¿Por qué «Caballeros de conquista»?
Esa pregunta, que me hice yo hace unos años, me la vuelvo a hacer ahora, a punto de iniciar este estudio, y cuando pretendo responder sigue asaltándome la duda. Sin embargo, volvería a empezar por lo sencillo del axioma vital: ¿qué fue lo primero, la sociedad o el individuo?
Creo que ningún hombre es una isla completa en sí misma —tal y como dijo Donne—, porque todo ser humano es una parcela del continente, una parte del conjunto. Este es un aspecto de la verdad. Y es que me gusta filosofar, porque creo que, de esa manera, uno puede encontrar respuestas a interrogantes que, de otra manera, no hallaría.
¿Qué razón llevó a los individuos a alcanzar lugares recónditos, viajes imposibles, ensoñaciones lógicas? No sabríamos qué contestar, porque poco más podríamos decir al respecto, salvo entrar en esas diatribas filosóficas que apenas aportan soluciones en este tema.

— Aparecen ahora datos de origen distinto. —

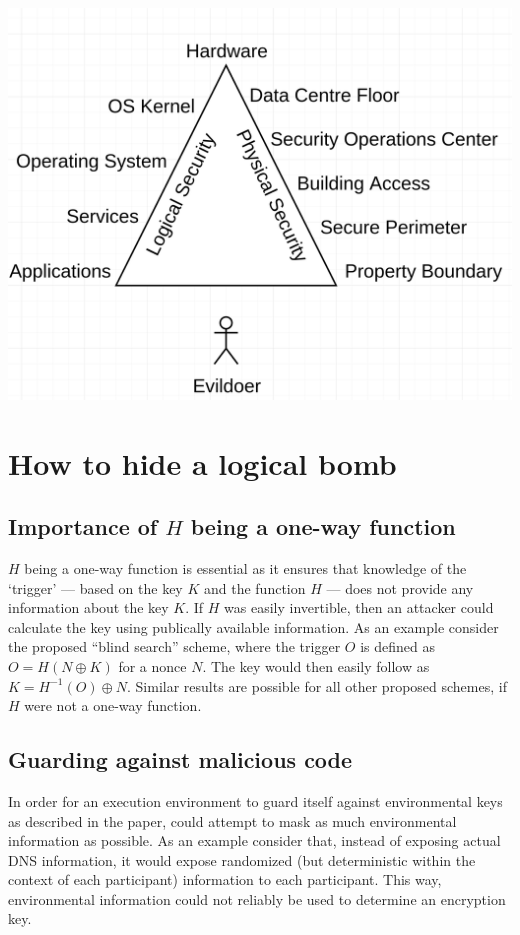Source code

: \documentclass[a4paper]{scrreprt}
\begin{document}
\includegraphics[width=\textwidth]{combined_security_model}

\section{How to hide a logical bomb}

\subsection{Importance of $H$ being a one-way function}

$H$ being a one-way function is essential as it ensures that knowledge of the
`trigger' --- based on the key $K$ and the function $H$ --- does not provide
any information about the key $K$. If $H$ was easily invertible, then an
attacker could calculate the key using publically available information.  As an
example consider the proposed ``blind search'' scheme, where the trigger $O$ is
defined as $O = H(N \oplus K)$ for a nonce $N$. The key would then easily
follow as $K = H^{-1}(O) \oplus N$. Similar results are possible for all
other proposed schemes, if $H$ were not a one-way function.

\subsection{Guarding against malicious code}

In order for an execution environment to guard itself against environmental
keys as described in the paper, could attempt to mask as much environmental
information as possible. As an example consider that, instead of exposing
actual DNS information, it would expose randomized (but deterministic within
the context of each participant) information to each participant. This way,
environmental information could not reliably be used to determine an encryption
key.
\end{document}
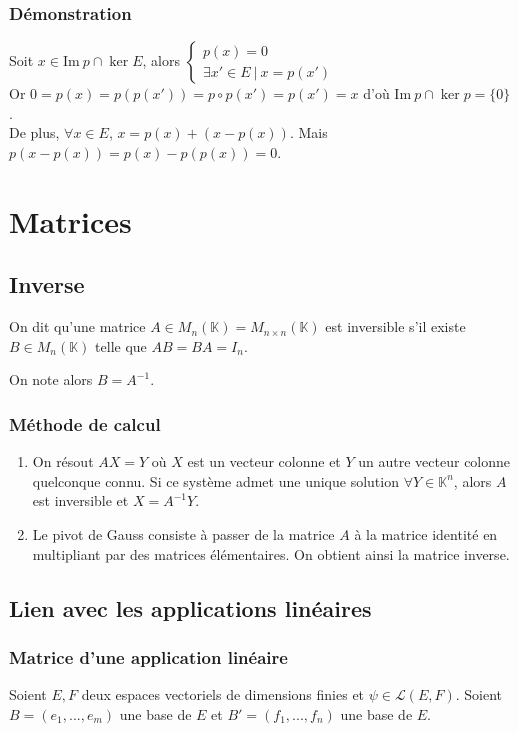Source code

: \documentclass[a4paper,10pt]{book} %
\newcommand{\K}{\mathbb{K}}
\newcommand{\evs}{espaces vectoriels }
\newcommand{\tq}{~|~}
\newcommand{\Ima}{\mathrm{Im}~} %
\begin{document}
\subsubsection{Démonstration}
Soit $x\in \Ima p \cap \ker E$, alors $\left\{\begin{array}{c}p(x)=0 \\\exists x'\in E \tq x=p(x')\end{array}\right.$\\
Or $0=p(x)=p(p(x'))=p\circ p(x')=p(x')=x$ d'où $\Ima p\cap \ker p=\{0\}$.\\

De plus, $\forall x\in E$, $x=p(x)+(x-p(x))$. Mais $p(x-p(x))=p(x)-p(p(x))=0$.

\newpage

\section{Matrices}
\subsection{Inverse}
On dit qu'une matrice $A\in M_n(\K)=M_{n\times n}(\K)$ est inversible s'il existe $B\in M_n(\K)$ telle que $AB=BA=I_n$.

On note alors $B=A^{-1}$.

\subsubsection{Méthode de calcul}
\begin{enumerate}
\item On résout $AX=Y$ où $X$ est un vecteur colonne et $Y$ un autre vecteur colonne quelconque connu.
Si ce système admet une unique solution $\forall Y \in \K^n$, alors $A$ est inversible et $X=A^{-1}Y$.\\

\item Le pivot de Gauss consiste à passer de la matrice $A$ à la matrice identité en multipliant par des matrices élémentaires. On obtient ainsi la matrice inverse.
\end{enumerate}


\subsection{Lien avec les applications linéaires}
\subsubsection{Matrice d'une application linéaire}
Soient $E,F$ deux \evs de dimensions finies et $\psi \in \mathcal{L}(E,F)$. Soient $B=(e_1,...,e_m)$ une base de $E$ et $B'=(f_1,...,f_n)$ une base de $E$.\\
\end{document}
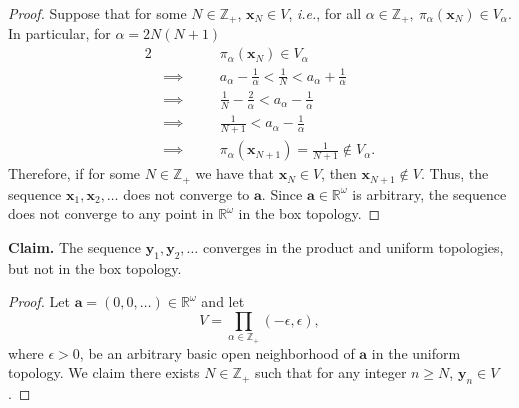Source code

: \documentclass[a4paper,10pt]{article}
\newcommand{\bx}{\mathbf{x}}
\newcommand{\by}{\mathbf{y}}
\newcommand{\ZZ}{\mathbb{Z}}
\newcommand{\RR}{\mathbb{R}}
\begin{document}
\begin{solution}
\begin{proof}
        Suppose that for some $N \in \ZZ_+$, $\bx_N \in V$, \textit{i.e.}, for all $\alpha \in \ZZ_+,~ \pi_\alpha(\bx_N) \in V_\alpha$.
        In particular, for $\alpha = 2 N (N + 1)$
        \begin{alignat*}{2}
            &           && \quad \pi_\alpha(\bx_N) \in V_\alpha \\
            & \implies  && \quad a_\alpha - \tfrac{1}{\alpha} < \tfrac{1}{N} < a_\alpha + \tfrac{1}{\alpha} \\
            & \implies  && \quad \tfrac{1}{N} - \tfrac{2}{\alpha} < a_\alpha - \tfrac{1}{\alpha} \\
            & \implies  && \quad \tfrac{1}{N + 1} < a_\alpha - \tfrac{1}{\alpha} \\
            & \implies  && \quad \pi_\alpha(\bx_{N+1}) = \tfrac{1}{N+1} \not\in V_\alpha.
        \end{alignat*}
        Therefore, if for some $N \in \ZZ_+$ we have that $\bx_N \in V$, then $\bx_{N+1} \not\in V$.
        Thus, the sequence $\bx_1, \bx_2, \ldots$ does not converge to $\mathbf{a}$.
        Since $\mathbf{a} \in \RR^\omega$ is arbitrary, the sequence does not converge to any point in $\RR^\omega$ in the box topology.
    \end{proof}
    \bigskip

    \textbf{Claim.} The sequence $\by_1, \by_2, \ldots$ converges in the product and uniform topologies, but not in the box topology.
    \begin{proof}
        Let $\mathbf{a} = (0, 0, \ldots) \in \RR^\omega$ and let
        \begin{equation*}
            V = \prod_{\alpha \in \ZZ_+} (-\epsilon, \epsilon),
        \end{equation*}
        where $\epsilon > 0$, be an arbitrary basic open neighborhood of $\mathbf{a}$ in the uniform topology.
        We claim there exists $N \in \ZZ_+$ such that for any integer $n \geq N$, $\by_n \in V$.


\end{proof}
\end{solution}
\end{document}
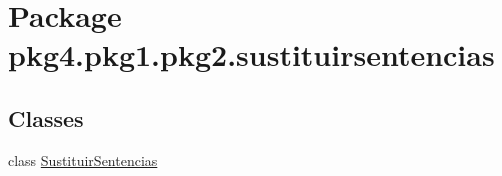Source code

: \hypertarget{namespacepkg4_1_1pkg1_1_1pkg2_1_1sustituirsentencias}{}\section{Package pkg4.\+pkg1.\+pkg2.\+sustituirsentencias}
\label{namespacepkg4_1_1pkg1_1_1pkg2_1_1sustituirsentencias}
\subsection*{Classes}
\begin{DoxyCompactItemize}
\item 
class \mbox{\hyperlink{classpkg4_1_1pkg1_1_1pkg2_1_1sustituirsentencias_1_1_sustituir_sentencias}{Sustituir\+Sentencias}}
\end{DoxyCompactItemize}
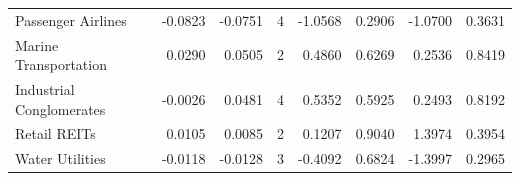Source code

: \begin{table}
\begin{tabular}{lrrrrrrr}
Passenger Airlines & -0.0823 & -0.0751 & 4 & -1.0568 & 0.2906 & -1.0700 & 0.3631 \\
Marine Transportation & 0.0290 & 0.0505 & 2 & 0.4860 & 0.6269 & 0.2536 & 0.8419 \\
Industrial Conglomerates & -0.0026 & 0.0481 & 4 & 0.5352 & 0.5925 & 0.2493 & 0.8192 \\
Retail REITs & 0.0105 & 0.0085 & 2 & 0.1207 & 0.9040 & 1.3974 & 0.3954 \\
Water Utilities & -0.0118 & -0.0128 & 3 & -0.4092 & 0.6824 & -1.3997 & 0.2965 \\
\bottomrule
\end{tabular}
\end{table}
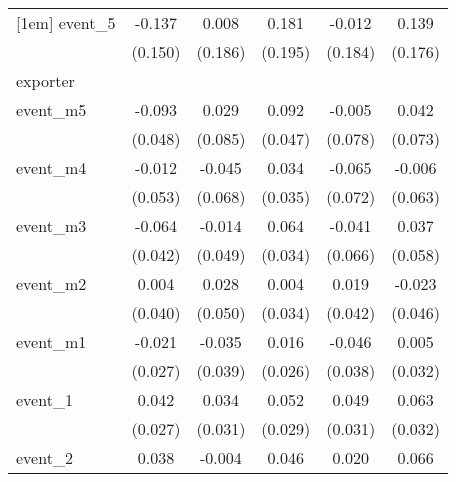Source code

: {\begin{tabular}{l*{5}{c}}
[1em]
event\_5     &      -0.137         &       0.008         &       0.181         &      -0.012         &       0.139         \\
            &     (0.150)         &     (0.186)         &     (0.195)         &     (0.184)         &     (0.176)         \\
\hline
exporter    &                     &                     &                     &                     &                     \\
event\_m5    &      -0.093         &       0.029         &       0.092         &      -0.005         &       0.042         \\
            &     (0.048)         &     (0.085)         &     (0.047)         &     (0.078)         &     (0.073)         \\
[1em]
event\_m4    &      -0.012         &      -0.045         &       0.034         &      -0.065         &      -0.006         \\
            &     (0.053)         &     (0.068)         &     (0.035)         &     (0.072)         &     (0.063)         \\
[1em]
event\_m3    &      -0.064         &      -0.014         &       0.064         &      -0.041         &       0.037         \\
            &     (0.042)         &     (0.049)         &     (0.034)         &     (0.066)         &     (0.058)         \\
[1em]
event\_m2    &       0.004         &       0.028         &       0.004         &       0.019         &      -0.023         \\
            &     (0.040)         &     (0.050)         &     (0.034)         &     (0.042)         &     (0.046)         \\
[1em]
event\_m1    &      -0.021         &      -0.035         &       0.016         &      -0.046         &       0.005         \\
            &     (0.027)         &     (0.039)         &     (0.026)         &     (0.038)         &     (0.032)         \\
[1em]
event\_1     &       0.042         &       0.034         &       0.052         &       0.049         &       0.063\sym{*}  \\
            &     (0.027)         &     (0.031)         &     (0.029)         &     (0.031)         &     (0.032)         \\
[1em]
event\_2     &       0.038         &      -0.004         &       0.046         &       0.020         &       0.066         \\

\end{tabular}}
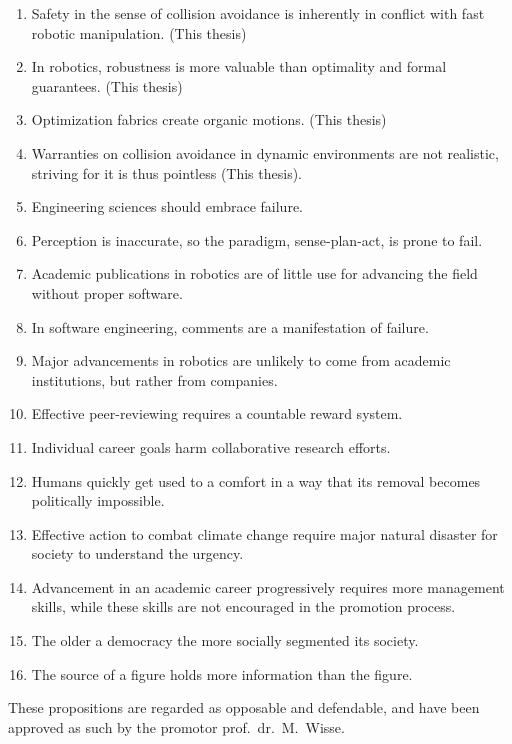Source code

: \documentclass[nativefonts]{TUD-dissertation2020}
\begin{document}
\begin{enumerate}

  \item Safety in the sense of collision avoidance is inherently in conflict
    with fast robotic manipulation. (This thesis)
  \item In robotics, robustness is more valuable than optimality and formal
    guarantees. (This thesis)
  \item Optimization fabrics create organic motions. (This thesis)
  \item Warranties on collision avoidance in dynamic environments are not
    realistic, striving for it is thus pointless (This thesis).
  \item Engineering sciences should embrace failure.
  \item Perception is inaccurate, so the paradigm, sense-plan-act, is prone to
    fail.
  \item Academic publications in robotics are of little use for advancing the
    field without proper software.
  \item In software engineering, comments are a manifestation of failure.
  \item Major advancements in robotics are unlikely to come from academic
    institutions, but rather from companies.
  \item Effective peer-reviewing requires a countable reward system.
  \item Individual career goals harm collaborative research efforts.
  \item Humans quickly get used to a comfort in a way that its removal becomes
    politically impossible.
  \item Effective action to combat climate change require major natural disaster
    for society to understand the urgency.
  \item Advancement in an academic career progressively requires more management
    skills, while these skills are not encouraged in the promotion process.
  \item The older a democracy the more socially segmented its society.
  \item The source of a figure holds more information than the figure.
\end{enumerate}

\bigskip
\bigskip

\begin{center}
These propositions are regarded as opposable and defendable, and have been
  approved as such by the promotor prof.\ dr.\ M.\ Wisse.
\end{center}
\end{document}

Es cierto que algunos filósofos políticos se quejan de una «calma chicha» y de la actual ausencia de discusión sobre política general de este mundo, pero necesario es llegar a puntos de mayor trascendencia, no solo para justificar actitudes —si es que se pueden justificar—, sino para aclarar concepciones, resentimientos, conciencias, dudas.
Dice Butterfield que «el estudio del pasado con un ojo puesto, por decirlo así, en el presente, es la fuente de todos los pecados y sofismas de la historia… Es la esencia de lo que designamos con la palabra histórico».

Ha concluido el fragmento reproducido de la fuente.